Before the European settlers arrived in America many different types of religious beliefs already existed among the Native Americans. Many of the tribes still practice their traditional religions today. But in some cases, the arrival of the Europeans and their religious beliefs changed the way Native Americans practiced religion. This is the story of the arrival of Jesuit missionaries in the northern Idaho area and how this changed the lives not just of the Native Americans but also of the Jesuits. When two groups of strangers start to live, work, eat and pray together they sometimes create a common culture between the two.

The Jesuits were founded as an order of the Roman Catholic Church in 1534. They thought that education was one of the most important goals in life and built many schools. They became excellent teachers and had little trouble “roughing it” in the wilderness of America because they lived modest lives, without a lot of material goods. The Jesuits were known for dressing in simple, ankle length dark robes. This is where their nickname, the black robes, comes from.

The Jesuits came to Northern Idaho in a rather indirect way. Around 1820, a group of Iroquois Indians who were working for the Hudson’s Bay Fur Company visited western Montana. Several of the Iroquois stayed after they had finished their work and began living among the Salish Indians. As the men settled in, they started to share their ancestors and history.

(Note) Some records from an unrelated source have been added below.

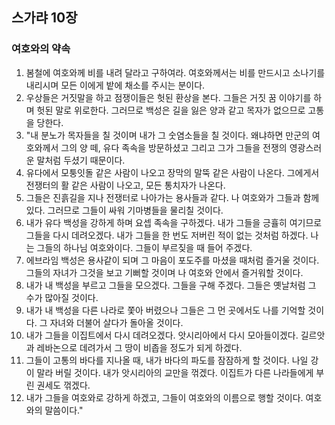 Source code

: ## 스가랴 10장

### 여호와의 약속
1. 봄철에 여호와께 비를 내려 달라고 구하여라. 여호와께서는 비를 만드시고 소나기를 내리시며 모든 이에게 밭에 채소를 주시는 분이다.
2. 우상들은 거짓말을 하고 점쟁이들은 헛된 환상을 본다. 그들은 거짓 꿈 이야기를 하며 헛된 말로 위로한다. 그러므로 백성은 길을 잃은 양과 같고 목자가 없으므로 고통을 당한다.
3. "내 분노가 목자들을 칠 것이며 내가 그 숫염소들을 칠 것이다. 왜냐하면 만군의 여호와께서 그의 양 떼, 유다 족속을 방문하셨고 그리고 그가 그들을 전쟁의 영광스러운 말처럼 두셨기 때문이다.
4. 유다에서 모퉁잇돌 같은 사람이 나오고 장막의 말뚝 같은 사람이 나온다. 그에게서 전쟁터의 활 같은 사람이 나오고, 모든 통치자가 나온다.
5. 그들은 진흙길을 지나 전쟁터로 나아가는 용사들과 같다. 나 여호와가 그들과 함께 있다. 그러므로 그들이 싸워 기마병들을 물리칠 것이다.
6. 내가 유다 백성을 강하게 하며 요셉 족속을 구하겠다. 내가 그들을 긍휼히 여기므로 그들을 다시 데려오겠다. 내가 그들을 한 번도 저버린 적이 없는 것처럼 하겠다. 나는 그들의 하나님 여호와이다. 그들이 부르짖을 때 들어 주겠다.
7. 에브라임 백성은 용사같이 되며 그 마음이 포도주를 마셨을 때처럼 즐거울 것이다. 그들의 자녀가 그것을 보고 기뻐할 것이며 나 여호와 안에서 즐거워할 것이다.
8. 내가 내 백성을 부르고 그들을 모으겠다. 그들을 구해 주겠다. 그들은 옛날처럼 그 수가 많아질 것이다.
9. 내가 내 백성을 다른 나라로 쫓아 버렸으나 그들은 그 먼 곳에서도 나를 기억할 것이다. 그 자녀와 더불어 살다가 돌아올 것이다.
10. 내가 그들을 이집트에서 다시 데려오겠다. 앗시리아에서 다시 모아들이겠다. 길르앗과 레바논으로 데려가서 그 땅이 비좁을 정도가 되게 하겠다.
11. 그들이 고통의 바다를 지나올 때, 내가 바다의 파도를 잠잠하게 할 것이다. 나일 강이 말라 버릴 것이다. 내가 앗시리아의 교만을 꺾겠다. 이집트가 다른 나라들에게 부린 권세도 꺾겠다.
12. 내가 그들을 여호와로 강하게 하겠고, 그들이 여호와의 이름으로 행할 것이다. 여호와의 말씀이다."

The Iroquois Nation has roots in the eastern part of America and so some of the Iroquois already had met the “black robes”. The Salish and the neighboring Nez Perce, fascinated by the stories, started planning to have some of the “black robes” come and live among them.

It took about ten years, but in 1841, Father Pierre Jean Desmet and several other Jesuits arrived in the Bitterroot Valley of Montana. They built a small settlement called St. Mary’s and encouraged the Salish people to settle nearby and take up farming. Soon other Indian tribes in the area, including the Coeur d’Alene, heard of the arrival of the “black robes” and came to see for themselves what all the excitement was about.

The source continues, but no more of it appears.